Gimasys - đối tác cấp cao tại Việt Nam được Google lựa chọn để phối…
Security experts have recently discovered a scheme that includes many moves to hack Gmail accounts' information that has great influence and negative impact because even people with technology knowledge can completely in the category of being easily deceived, "giving up" personal data to the bad guys behind.
The hackers will first look for attachments that the user has sent before for the contact list of or and topics related to the outgoing emails. These attackers will then start collecting contact email addresses, and these email addresses will become the next target of the attackers. After finding a piece of information, the hacker creates an image of the attachment (screenshot) and that image is attached in the sender's email with the email or similar subject, increased awareness and automatic trust.
What makes this attack so effective is that the phishing emails are sent from someone the email recipient (the victim) knows.
This new Gmail attack scam uses an attached image that masquerades as a PDF file with a scaled-down version of the attachment buffer. Once clicked, the victim will be redirected to the phishing page, which is disguised as the Google login page. But it is a FIRE.
The URL spoofs the Gmail login page as the accounts.google.com subdomain. So with just the link is enough to fool the majority of users into believing that they are on a legitimate Google page.
In addition, since the browser does not display the red warning icon commonly used by Google to indicate unsafe pages, users are subject to Gmail hacking programs.
Here's what WordFence CEO Mark Maunder reported on the attacks that were posted in a blog:
. “This phishing technique uses something called 'data URI' to include a file entirely in the browser address bar When you look up the browser address bar and see 'data:text/html' … .. 'which is actually a very long text string. "
“People are scammed because of a clever trick used by these attacks, and they send their credentials, which is passed directly to the attackers.
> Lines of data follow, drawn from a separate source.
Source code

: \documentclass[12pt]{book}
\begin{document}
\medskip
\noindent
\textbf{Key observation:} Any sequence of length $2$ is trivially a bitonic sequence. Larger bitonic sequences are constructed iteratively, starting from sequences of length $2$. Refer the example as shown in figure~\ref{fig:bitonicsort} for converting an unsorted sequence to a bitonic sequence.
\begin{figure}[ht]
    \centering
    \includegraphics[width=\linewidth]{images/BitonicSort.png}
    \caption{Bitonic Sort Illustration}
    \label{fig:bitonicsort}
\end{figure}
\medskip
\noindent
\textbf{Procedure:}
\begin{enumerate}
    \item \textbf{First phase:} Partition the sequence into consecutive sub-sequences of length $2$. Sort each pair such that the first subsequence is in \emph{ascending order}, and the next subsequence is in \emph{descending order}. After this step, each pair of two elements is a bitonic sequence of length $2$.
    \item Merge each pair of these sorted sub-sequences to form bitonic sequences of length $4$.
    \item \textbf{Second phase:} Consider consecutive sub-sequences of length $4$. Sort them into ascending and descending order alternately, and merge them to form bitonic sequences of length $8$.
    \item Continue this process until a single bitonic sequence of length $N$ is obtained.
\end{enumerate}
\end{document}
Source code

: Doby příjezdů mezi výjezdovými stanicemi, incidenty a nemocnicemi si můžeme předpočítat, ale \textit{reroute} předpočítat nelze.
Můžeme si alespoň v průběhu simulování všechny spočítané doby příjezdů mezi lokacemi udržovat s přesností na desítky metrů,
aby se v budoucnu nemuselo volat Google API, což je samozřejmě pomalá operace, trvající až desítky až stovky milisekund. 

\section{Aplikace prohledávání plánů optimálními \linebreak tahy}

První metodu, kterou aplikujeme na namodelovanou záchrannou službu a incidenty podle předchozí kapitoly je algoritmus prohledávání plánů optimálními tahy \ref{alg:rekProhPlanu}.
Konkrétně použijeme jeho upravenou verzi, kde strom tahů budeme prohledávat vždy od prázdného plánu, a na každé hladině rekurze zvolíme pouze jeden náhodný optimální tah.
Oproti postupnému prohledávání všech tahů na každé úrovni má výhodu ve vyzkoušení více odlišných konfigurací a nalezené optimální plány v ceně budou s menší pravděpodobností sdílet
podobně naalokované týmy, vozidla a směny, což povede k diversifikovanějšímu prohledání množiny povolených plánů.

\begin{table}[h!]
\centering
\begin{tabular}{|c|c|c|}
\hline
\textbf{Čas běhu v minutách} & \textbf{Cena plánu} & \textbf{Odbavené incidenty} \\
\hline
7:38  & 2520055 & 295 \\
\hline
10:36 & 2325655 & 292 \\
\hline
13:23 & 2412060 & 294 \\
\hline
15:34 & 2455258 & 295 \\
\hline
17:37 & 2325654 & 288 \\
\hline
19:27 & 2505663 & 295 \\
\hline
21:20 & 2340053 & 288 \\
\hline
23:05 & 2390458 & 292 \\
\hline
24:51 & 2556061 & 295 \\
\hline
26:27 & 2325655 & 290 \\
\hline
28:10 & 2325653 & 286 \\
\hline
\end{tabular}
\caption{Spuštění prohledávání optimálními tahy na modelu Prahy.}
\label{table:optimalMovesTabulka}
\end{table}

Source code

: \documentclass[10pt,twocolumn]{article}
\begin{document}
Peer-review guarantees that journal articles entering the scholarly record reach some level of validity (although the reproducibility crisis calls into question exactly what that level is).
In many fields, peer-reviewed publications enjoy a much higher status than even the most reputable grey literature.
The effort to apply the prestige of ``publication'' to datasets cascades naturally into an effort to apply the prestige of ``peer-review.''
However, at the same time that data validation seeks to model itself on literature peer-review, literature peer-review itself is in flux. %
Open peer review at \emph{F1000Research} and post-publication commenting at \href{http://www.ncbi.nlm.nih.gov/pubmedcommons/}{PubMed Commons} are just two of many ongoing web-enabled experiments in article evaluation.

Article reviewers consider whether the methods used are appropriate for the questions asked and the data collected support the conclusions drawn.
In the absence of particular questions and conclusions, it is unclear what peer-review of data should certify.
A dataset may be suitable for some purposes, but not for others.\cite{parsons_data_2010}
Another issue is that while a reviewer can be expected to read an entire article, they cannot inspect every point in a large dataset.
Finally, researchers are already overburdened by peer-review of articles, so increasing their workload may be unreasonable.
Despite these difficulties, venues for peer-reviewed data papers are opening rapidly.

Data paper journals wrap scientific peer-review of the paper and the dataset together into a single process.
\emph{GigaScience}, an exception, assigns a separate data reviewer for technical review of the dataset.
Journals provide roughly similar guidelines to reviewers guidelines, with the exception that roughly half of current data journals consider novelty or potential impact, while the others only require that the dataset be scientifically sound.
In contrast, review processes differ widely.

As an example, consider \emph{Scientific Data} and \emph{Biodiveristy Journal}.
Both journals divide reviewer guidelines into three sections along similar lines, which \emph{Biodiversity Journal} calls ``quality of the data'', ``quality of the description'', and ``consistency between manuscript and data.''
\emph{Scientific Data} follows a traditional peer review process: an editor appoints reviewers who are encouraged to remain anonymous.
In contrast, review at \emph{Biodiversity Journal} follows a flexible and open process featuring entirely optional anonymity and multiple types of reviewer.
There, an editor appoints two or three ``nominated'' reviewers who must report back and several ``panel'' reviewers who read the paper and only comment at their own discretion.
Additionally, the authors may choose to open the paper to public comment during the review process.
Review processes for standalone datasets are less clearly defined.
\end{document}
And as soon as the attackers get the authorization, they will log into the victim's Gmail account."
To protect and avoid these phishing email attacks is very simple. Gmail users need to enable two-step authentication, and of course always be careful when opening any files in your email.
So even if attackers can access your certificate, they won't be able to proceed further without your phone number or USB device encryption to gain access to your account.